Though the solders could not see outside the walls of their heavy shuttles they could hear the excited chatter of the pilots and the incoming streams of information coming over the vox. Orks. There were millions of them upon the world of 199.077. 

No wonder the lookout station had gone silent. ‘Fekking Orks!’ Sergeant Gosimar Gree yelled over the din of rumbling engines and ordinance spanging off the iron of their devolving transportation. 

Why the _Imperial Grace _had not detected the life signs of the xenos, Captain Fask could not understand_. _Could it be the Orks had jammed or altered the signal from somewhere? No, Orks did not have that kind of Thech. They are dumb brutes with only a mind for war. 

David was pulled from his thoughts when something slammed into the side of the transport and caused it to tumble from the sky in rotating swirls, right to left, over and over again until it finally slammed into the ground and slid for three hundred kloms before finally stopping at the edge of a chasm. 

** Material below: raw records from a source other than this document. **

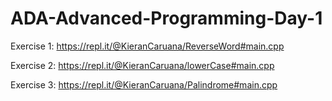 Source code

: # ADA-Advanced-Programming-Day-1

Exercise 1: https://repl.it/@KieranCaruana/ReverseWord#main.cpp

Exercise 2: https://repl.it/@KieranCaruana/lowerCase#main.cpp

Exercise 3: https://repl.it/@KieranCaruana/Palindrome#main.cpp
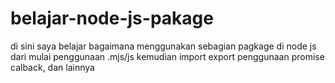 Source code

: # belajar-node-js-pakage
di sini saya belajar bagaimana menggunakan sebagian pagkage di node js dari mulai penggunaan .mjs/js 
kemudian import export penggunaan promise calback, dan lainnya
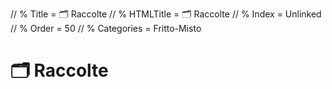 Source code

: // % Title = 🗂️ Raccolte
// % HTMLTitle = <span class="twa twa-card-index-dividers twa-🗂️"><span>🗂️</span></span> Raccolte
// % Index = Unlinked
// % Order = 50
// % Categories = Fritto-Misto

# <span class="twa twa-card-index-dividers twa-🗂️"><span>🗂️</span></span> Raccolte

<div>
<staticoso:DirectoryList:Pages/Categories/>
</div>
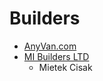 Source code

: # Builders

* [AnyVan.com](https://www.anyvan.com/)
* [MI Builders LTD](http://www.mibuildersltd.co.uk/)
  * Mietek Cisak
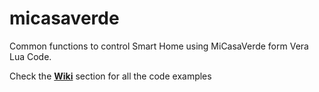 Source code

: # micasaverde

Common functions to control Smart Home using MiCasaVerde form Vera Lua Code.

Check the **[Wiki](https://github.com/ponchio22/micasaverde/wiki)** section for all the code examples
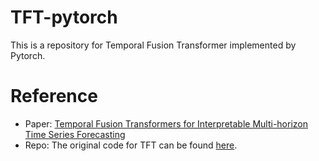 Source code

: # TFT-pytorch
This is a repository for Temporal Fusion Transformer implemented by Pytorch.

# Reference
- Paper: [Temporal Fusion Transformers for Interpretable Multi-horizon Time Series Forecasting](https://arxiv.org/abs/1912.09363)
- Repo: The original code for TFT can be found [here](https://github.com/google-research/google-research/tree/master/tft).
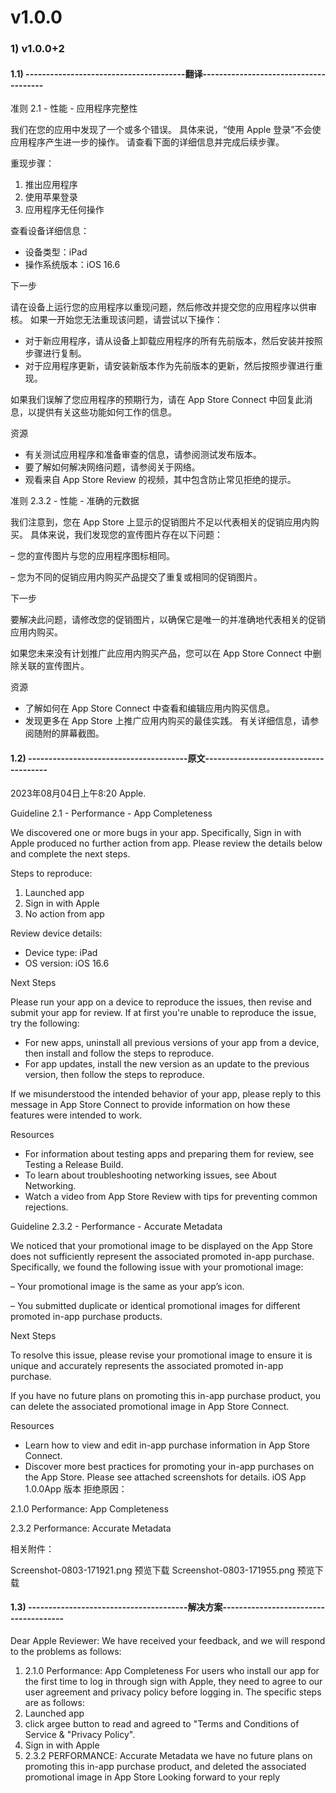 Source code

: # v1.0.0

### 1) v1.0.0+2

#### 1.1) ---------------------------------------翻译-------------------------------------- 

准则 2.1 - 性能 - 应用程序完整性


我们在您的应用中发现了一个或多个错误。 具体来说，“使用 Apple 登录”不会使应用程序产生进一步的操作。 请查看下面的详细信息并完成后续步骤。

重现步骤：

1. 推出应用程序
2. 使用苹果登录
3. 应用程序无任何操作

查看设备详细信息：

- 设备类型：iPad
- 操作系统版本：iOS 16.6

下一步

请在设备上运行您的应用程序以重现问题，然后修改并提交您的应用程序以供审核。 如果一开始您无法重现该问题，请尝试以下操作：

- 对于新应用程序，请从设备上卸载应用程序的所有先前版本，然后安装并按照步骤进行复制。
- 对于应用程序更新，请安装新版本作为先前版本的更新，然后按照步骤进行重现。

如果我们误解了您应用程序的预期行为，请在 App Store Connect 中回复此消息，以提供有关这些功能如何工作的信息。

资源

- 有关测试应用程序和准备审查的信息，请参阅测试发布版本。
- 要了解如何解决网络问题，请参阅关于网络。
- 观看来自 App Store Review 的视频，其中包含防止常见拒绝的提示。


准则 2.3.2 - 性能 - 准确的元数据


我们注意到，您在 App Store 上显示的促销图片不足以代表相关的促销应用内购买。 具体来说，我们发现您的宣传图片存在以下问题：

– 您的宣传图片与您的应用程序图标相同。

– 您为不同的促销应用内购买产品提交了重复或相同的促销图片。


下一步

要解决此问题，请修改您的促销图片，以确保它是唯一的并准确地代表相关的促销应用内购买。

如果您未来没有计划推广此应用内购买产品，您可以在 App Store Connect 中删除关联的宣传图片。

资源

- 了解如何在 App Store Connect 中查看和编辑应用内购买信息。
- 发现更多在 App Store 上推广应用内购买的最佳实践。
有关详细信息，请参阅随附的屏幕截图。 

#### 1.2) ---------------------------------------原文-------------------------------------- 

2023年08月04日上午8:20 Apple.   

Guideline 2.1 - Performance - App Completeness


We discovered one or more bugs in your app. Specifically, Sign in with Apple produced no further action from app. Please review the details below and complete the next steps. 

Steps to reproduce: 

1. Launched app
2. Sign in with Apple
3. No action from app

Review device details:

- Device type: iPad 
- OS version: iOS 16.6

Next Steps

Please run your app on a device to reproduce the issues, then revise and submit your app for review. If at first you're unable to reproduce the issue, try the following: 

- For new apps, uninstall all previous versions of your app from a device, then install and follow the steps to reproduce. 
- For app updates, install the new version as an update to the previous version, then follow the steps to reproduce.

If we misunderstood the intended behavior of your app, please reply to this message in App Store Connect to provide information on how these features were intended to work.

Resources

- For information about testing apps and preparing them for review, see Testing a Release Build. 
- To learn about troubleshooting networking issues, see About Networking.
- Watch a video from App Store Review with tips for preventing common rejections. 


Guideline 2.3.2 - Performance - Accurate Metadata


We noticed that your promotional image to be displayed on the App Store does not sufficiently represent the associated promoted in-app purchase. Specifically, we found the following issue with your promotional image:

– Your promotional image is the same as your app’s icon.

– You submitted duplicate or identical promotional images for different promoted in-app purchase products. 


Next Steps

To resolve this issue, please revise your promotional image to ensure it is unique and accurately represents the associated promoted in-app purchase. 

If you have no future plans on promoting this in-app purchase product, you can delete the associated promotional image in App Store Connect. 

Resources

- Learn how to view and edit in-app purchase information in App Store Connect.
- Discover more best practices for promoting your in-app purchases on the App Store.
Please see attached screenshots for details. 
iOS App 1.0.0App 版本
拒绝原因：

2.1.0 Performance: App Completeness

2.3.2 Performance: Accurate Metadata

相关附件：

Screenshot-0803-171921.png
预览下载
Screenshot-0803-171955.png
预览下载

#### 1.3) ---------------------------------------解决方案-------------------------------------- 

Dear Apple Reviewer:
We have received your feedback, and we will respond to the problems as follows:
1. 2.1.0 Performance: App Completeness
For users who install our app for the first time to log in through sign with Apple, they need to agree to our user agreement and privacy policy before logging in. The specific steps are as follows:
1. Launched app
2. click argee button to read and agreed to "Terms and Conditions of Service & "Privacy Policy".
3. Sign in with Apple
2. 2.3.2 PERFORMANCE: Accurate Metadata
we have no future plans on promoting this in-app purchase product, and deleted the associated promotional image in App Store
Looking forward to your reply

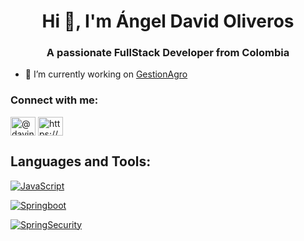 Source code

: <h1 align="center">Hi 👋, I'm Ángel David Oliveros</h1>
<h3 align="center">A passionate FullStack Developer from Colombia</h3>

- 🔭 I’m currently working on [GestionAgro](https://github.com/ZenwayProjects/GestionAgro)

<h3 align="left">Connect with me:</h3>
<p align="left">
<a href="https://twitter.com/@davincibaker" target="blank"><img align="center" src="https://raw.githubusercontent.com/rahuldkjain/github-profile-readme-generator/master/src/images/icons/Social/twitter.svg" alt="@davincibaker" height="30" width="40" /></a>
<a href="https://linkedin.com/in/https://www.linkedin.com/in/da-vinci/" target="blank"><img align="center" src="https://raw.githubusercontent.com/rahuldkjain/github-profile-readme-generator/master/src/images/icons/Social/linked-in-alt.svg" alt="https://www.linkedin.com/in/da-vinci/" height="30" width="40" /></a>
</p>

## Languages and Tools:
[![JavaScript](https://img.shields.io/badge/JavaScript-FFD800?style=for-the-badge&logo=javascript&logoColor=white&labelColor=000000)](https://github.com/ZenwayProjects/ZenwayProjects)

[![Springboot](https://img.shields.io/badge/Springboot-6DB33F?style=for-the-badge&logo=springboot&logoColor=white&labelColor=000000)](https://github.com/ZenwayProjects/ZenwayProjects)

[![SpringSecurity](https://img.shields.io/badge/Springsecurity-6DB33F?style=for-the-badge&logo=springsecurity&logoColor=white&labelColor=000000)](https://github.com/ZenwayProjects/ZenwayProjects)


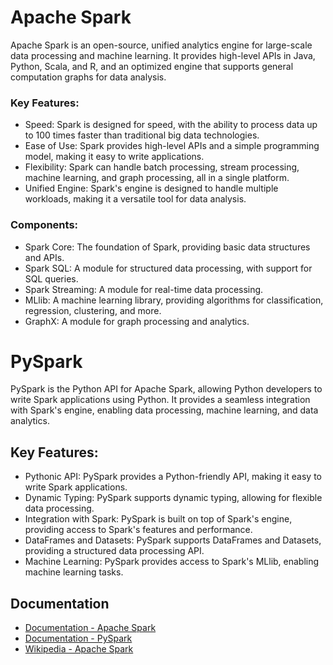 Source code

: # Apache Spark

Apache Spark is an open-source, unified analytics engine for large-scale data processing and machine learning. It provides high-level APIs in Java, Python, Scala, and R, and an optimized engine that supports general computation graphs for data analysis.

### Key Features:
- Speed: Spark is designed for speed, with the ability to process data up to 100 times faster than traditional big data technologies.
- Ease of Use: Spark provides high-level APIs and a simple programming model, making it easy to write applications.
- Flexibility: Spark can handle batch processing, stream processing, machine learning, and graph processing, all in a single platform.
- Unified Engine: Spark's engine is designed to handle multiple workloads, making it a versatile tool for data analysis.

### Components:
- Spark Core: The foundation of Spark, providing basic data structures and APIs.
- Spark SQL: A module for structured data processing, with support for SQL queries.
- Spark Streaming: A module for real-time data processing.
- MLlib: A machine learning library, providing algorithms for classification, regression, clustering, and more.
- GraphX: A module for graph processing and analytics.

# PySpark

PySpark is the Python API for Apache Spark, allowing Python developers to write Spark applications using Python. It provides a seamless integration with Spark's engine, enabling data processing, machine learning, and data analytics.

## Key Features:
- Pythonic API: PySpark provides a Python-friendly API, making it easy to write Spark applications.
- Dynamic Typing: PySpark supports dynamic typing, allowing for flexible data processing.
- Integration with Spark: PySpark is built on top of Spark's engine, providing access to Spark's features and performance.
- DataFrames and Datasets: PySpark supports DataFrames and Datasets, providing a structured data processing API.
- Machine Learning: PySpark provides access to Spark's MLlib, enabling machine learning tasks.

## Documentation
- [Documentation - Apache Spark](https://spark.apache.org/docs/latest/)
- [Documentation - PySpark](https://spark.apache.org/docs/latest/api/python/index.html)
- [Wikipedia - Apache Spark](https://en.wikipedia.org/wiki/Apache_Spark)
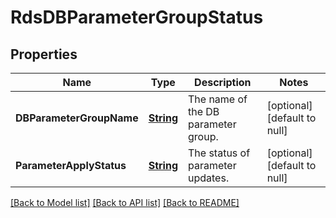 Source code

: # RdsDBParameterGroupStatus
## Properties

Name | Type | Description | Notes
------------ | ------------- | ------------- | -------------
**DBParameterGroupName** | [**String**](string.md) | The name of the DB parameter group. | [optional] [default to null]
**ParameterApplyStatus** | [**String**](string.md) | The status of parameter updates. | [optional] [default to null]

[[Back to Model list]](../README.md#documentation-for-models) [[Back to API list]](../README.md#documentation-for-api-endpoints) [[Back to README]](../README.md)

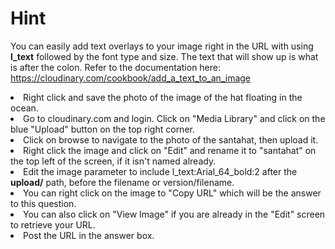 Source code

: # Hint

You can easily add text overlays to your image right in the URL with using <strong>l_text</strong> followed by the font type and size. The text that will show up is what is after the colon. Refer to the documentation here: https://cloudinary.com/cookbook/add_a_text_to_an_image


<li> Right click and save the photo of the image of the hat floating in the ocean.</li>
<li> Go to cloudinary.com and login. Click on "Media Library" and click on the blue "Upload" button on the top right corner.</li>
<li> Click on browse to navigate to the photo of the santahat, then upload it.</li>
<li> Right click the image and click on "Edit" and rename it to "santahat" on the top left of the screen, if it isn't named already.</li>
<li> Edit the image parameter to include </strong>l_text:Arial_64_bold:2</strong> after the <strong>upload/</strong> path, before the filename or version/filename.</li>
<li> You can right click on the image to "Copy URL" which will be the answer to this question.</li>
<li> You can also click on "View Image" if you are already in the "Edit" screen to retrieve your URL.</li>
<li> Post the URL in the answer box.</li>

The lights were out and blackness blinded the men. Of the fifty men upon the craft, twenty seven had died from the initial explosion and the resulting crash. 

Captain David Fask pulled at his harness and fell forward as it was released. He hit the floor with his knees and immediately felt the corpse of one of his men. ‘To arms. Get that fekking hatch open so we can fight.’ he yelled over the screams of the injured and the creaking of the burning engines. 

Light as well as cold strong winds slammed into the interior of the hold of the transport. Auto dampeners in the face shields took away the glare and allowed the men to see what was in front of them. 

It was not encouraging. The ground was awash with snow and white sand as well as the corpses of three hundred or more Ork corpses. That was the good part. The other million Orks were closing in at speed. There would be no escape. 

In the sky, Captain Fask could see shuttles falling in flaming swirling streams of smoke and ash as they plummeted to certain doom. Some would collide with the ground and be flattened as gravity had its way while others would descend into the blackness of the canyons never to be seen again.

Through the clouds he noted bright flashes and then the falling of debris from the _Imperial Grace_. It felt as if all he had ever been taught had fallen from his mind as he heard the words from his Sergeant and friend as he denounced the Emperor for his lack of help and protection.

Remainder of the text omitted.